James Forsyth James Forsyth

Job scheme

The Minister for Employment sounds like a man with promotion on his mind

issue 21 April 2012

Chris Grayling’s job is to make sure that British people can get jobs. But he faces a problem. Since the election, 90 per cent of the rise in employment is accounted for by foreign-born workers. As Employment Minister, Grayling is painfully aware that there is a very large difference between importing workers and creating jobs.

When we meet in his sparsely decorated ministerial office, he is frank about the scale of the problem. ‘There is no doubt,’ he says, ‘that a young person coming out of school, college or university without the experience [of work] is at a disadvantage compared to someone coming into the UK from overseas.’

To ram home the point about the challenges that are faced by young British ­people entering the jobs market, Grayling points out that ‘Employers may well be looking at a choice between a young British unemployed person, who may not yet have experience under their belt, and somebody from eastern Europe in his mid-twenties with previous experience and the get-up-and-go to move across the continent. I think we have to rebalance the process and give a leg up to the young unemployed people here.’

Having a bias towards unemployed Brits may make economic sense, but it has the drawback of being illegal. No member of the European Union can distinguish between the citizens of member states, however strong the economic logic. When I ask if wage subsidies and the work experience programme are only available to British workers, he concedes that ‘EU law does not allow us to discriminate’.

But he believes that work experience schemes devised by his department will shorten British dole queues because they are only open to people who have been on benefits for a certain period of time. ‘There aren’t many young eastern Europeans who have been out of work for nine months or more in the UK,’ he says. ‘There are not many people who have come from eastern Europe who don’t have previous experience or previous skills. You clearly can’t say: “You’re Polish, I won’t let you receive this.” But in reality this is a scheme that is targeting young unemployed British ­people.’

Grayling has little doubt about what is to blame for the fact that so many citizens are initially unappealing to employers. Jabbing the floor with his long legs — he must be the tallest member of the government — he says: ‘It is all a factor of a welfare culture that has built up over 40 or 50 years combined with related issues like the fragmentation of family.’

There are places in Britain, he complains, where ‘kids grow up without an expectation they are going to have to work and what has allowed that to happen is a welfare state that is not demanding enough’. The answer to this, he argues, is to make the welfare state a ‘two way deal. We’ll help you but you won’t keep your benefits if you’re not prepared to take part.’

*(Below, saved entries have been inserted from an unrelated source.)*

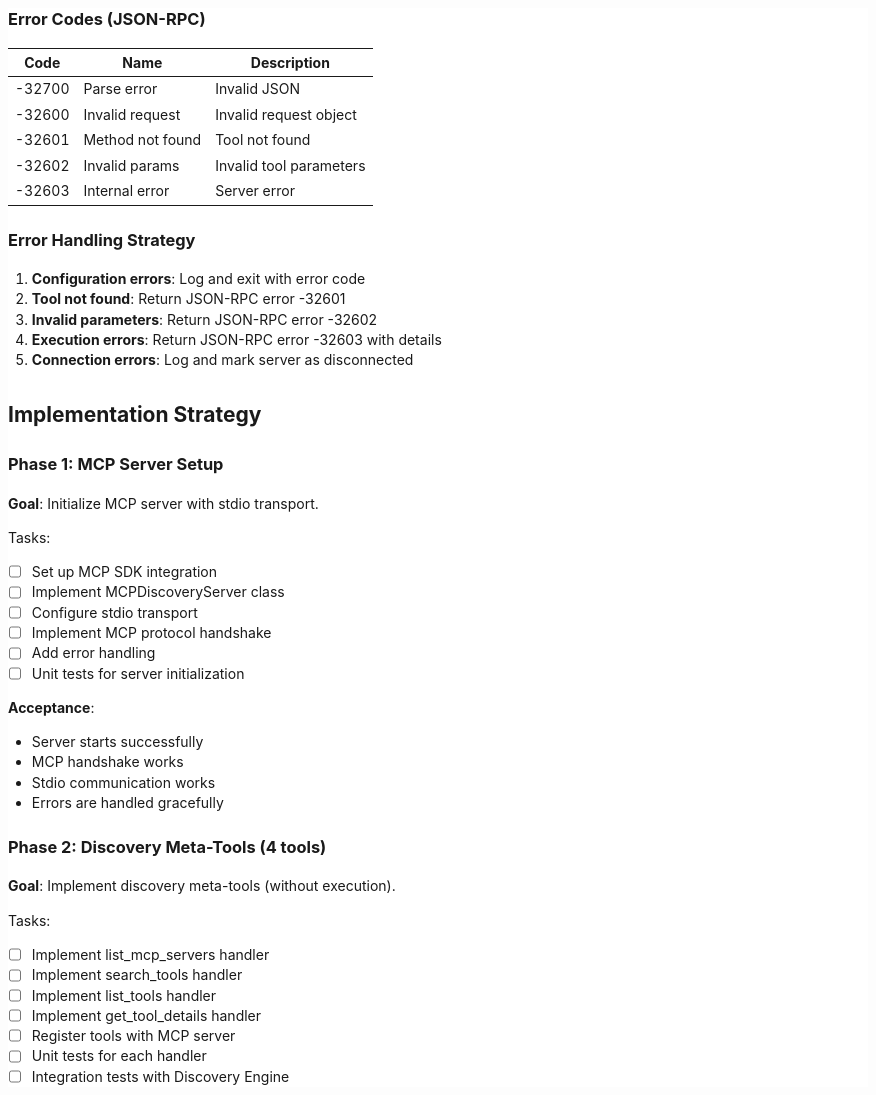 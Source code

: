 ### Error Codes (JSON-RPC)

| Code | Name | Description |
|------|------|-------------|
| -32700 | Parse error | Invalid JSON |
| -32600 | Invalid request | Invalid request object |
| -32601 | Method not found | Tool not found |
| -32602 | Invalid params | Invalid tool parameters |
| -32603 | Internal error | Server error |

### Error Handling Strategy

1. **Configuration errors**: Log and exit with error code
2. **Tool not found**: Return JSON-RPC error -32601
3. **Invalid parameters**: Return JSON-RPC error -32602
4. **Execution errors**: Return JSON-RPC error -32603 with details
5. **Connection errors**: Log and mark server as disconnected

## Implementation Strategy

### Phase 1: MCP Server Setup

**Goal**: Initialize MCP server with stdio transport.

Tasks:
- [ ] Set up MCP SDK integration
- [ ] Implement MCPDiscoveryServer class
- [ ] Configure stdio transport
- [ ] Implement MCP protocol handshake
- [ ] Add error handling
- [ ] Unit tests for server initialization

**Acceptance**:
- Server starts successfully
- MCP handshake works
- Stdio communication works
- Errors are handled gracefully

### Phase 2: Discovery Meta-Tools (4 tools)

**Goal**: Implement discovery meta-tools (without execution).

Tasks:
- [ ] Implement list_mcp_servers handler
- [ ] Implement search_tools handler
- [ ] Implement list_tools handler
- [ ] Implement get_tool_details handler
- [ ] Register tools with MCP server
- [ ] Unit tests for each handler
- [ ] Integration tests with Discovery Engine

Many Tory ministers anxiously avoid being ideologically pigeonholed, but Grayling is unashamed about his place on the spectrum: ‘I place myself on the right — free enterprise, Eurosceptic, strong belief in the nation,’ he says with the smile of a man ticking his favourite boxes. For him, this means the repatriation of powers from Europe. ‘All of us believe that in areas like employment law we want powers back in London,’ he says. ‘But right now, we are not in that position.’

Coalition with the Liberal Democrats has prevented what Grayling had hoped would be a clarification of the role of the ­European Convention on Human Rights, but he is just as keen for this now as then. ‘The public will not be pleased to see this country continue to be part of an unchanged system that leaves us where we now are over people like Abu Hamza and Abu Qatada and so forth. I will be disappointed, to say the least, if the next Conservative manifesto does not contain a continuing provision to get a British Bill of Rights.’

And even before then, he argues, Britain should defy the judges in Strasbourg if the court insists on allowing prisoners to vote. ‘I don’t think we should accept votes for prisoners. It is absolutely clear from the original [ECHR] documentation that we should not have to provide those for prisoners.’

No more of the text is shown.